* Directions:
Could you set down exactly the lines that start at the one containing "moronically long pauses" and end at the final line of the material below?

_ _ _

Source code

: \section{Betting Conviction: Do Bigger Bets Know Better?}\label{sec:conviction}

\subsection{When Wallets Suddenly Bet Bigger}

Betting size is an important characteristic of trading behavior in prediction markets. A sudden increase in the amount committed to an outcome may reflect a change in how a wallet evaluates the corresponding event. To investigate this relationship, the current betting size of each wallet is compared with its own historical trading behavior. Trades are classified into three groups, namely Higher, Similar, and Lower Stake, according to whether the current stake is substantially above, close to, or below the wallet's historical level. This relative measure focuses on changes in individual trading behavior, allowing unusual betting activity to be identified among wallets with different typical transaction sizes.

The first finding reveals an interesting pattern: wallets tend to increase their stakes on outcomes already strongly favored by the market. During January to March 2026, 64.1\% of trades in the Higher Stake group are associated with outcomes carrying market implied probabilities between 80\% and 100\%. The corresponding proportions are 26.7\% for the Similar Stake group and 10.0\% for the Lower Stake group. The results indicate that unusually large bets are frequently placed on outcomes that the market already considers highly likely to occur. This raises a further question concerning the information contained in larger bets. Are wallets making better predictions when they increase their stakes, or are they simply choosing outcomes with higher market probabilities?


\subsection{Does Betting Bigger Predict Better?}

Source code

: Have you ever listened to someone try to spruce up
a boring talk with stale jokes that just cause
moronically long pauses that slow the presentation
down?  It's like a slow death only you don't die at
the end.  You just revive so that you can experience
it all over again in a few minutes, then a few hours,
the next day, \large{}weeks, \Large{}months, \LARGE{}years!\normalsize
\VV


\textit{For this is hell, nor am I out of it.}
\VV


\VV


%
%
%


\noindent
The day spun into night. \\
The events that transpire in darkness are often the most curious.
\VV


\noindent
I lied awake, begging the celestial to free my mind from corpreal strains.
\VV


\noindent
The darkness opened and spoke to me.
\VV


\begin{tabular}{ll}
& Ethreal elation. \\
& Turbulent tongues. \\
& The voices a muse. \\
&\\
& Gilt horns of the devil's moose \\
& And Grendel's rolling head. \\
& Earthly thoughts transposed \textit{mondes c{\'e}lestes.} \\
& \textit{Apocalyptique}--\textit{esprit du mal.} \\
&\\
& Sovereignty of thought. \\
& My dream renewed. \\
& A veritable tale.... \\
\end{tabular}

_ _ _

* Answer area:
moronically long pauses that slow the presentation
down?  It's like a slow death only you don't die at
the end.  You just revive so that you can experience
it all over again in a few minutes, then a few hours,
the next day, \large{}weeks, \Large{}months, \LARGE{}years!\normalsize
\VV


\textit{For this is hell, nor am I out of it.}
\VV


\VV


%
%
%


\noindent
The day spun into night. \\
The events that transpire in darkness are often the most curious.
\VV


\noindent
I lied awake, begging the celestial to free my mind from corpreal strains.
\VV


\noindent
The darkness opened and spoke to me.
\VV


\begin{tabular}{ll}
& Ethreal elation. \\
& Turbulent tongues. \\
& The voices a muse. \\
&\\
& Gilt horns of the devil's moose \\
& And Grendel's rolling head. \\
& Earthly thoughts transposed \textit{mondes c{\'e}lestes.} \\
& \textit{Apocalyptique}--\textit{esprit du mal.} \\
&\\
& Sovereignty of thought. \\
& My dream renewed. \\
& A veritable tale.... \\
\end{tabular}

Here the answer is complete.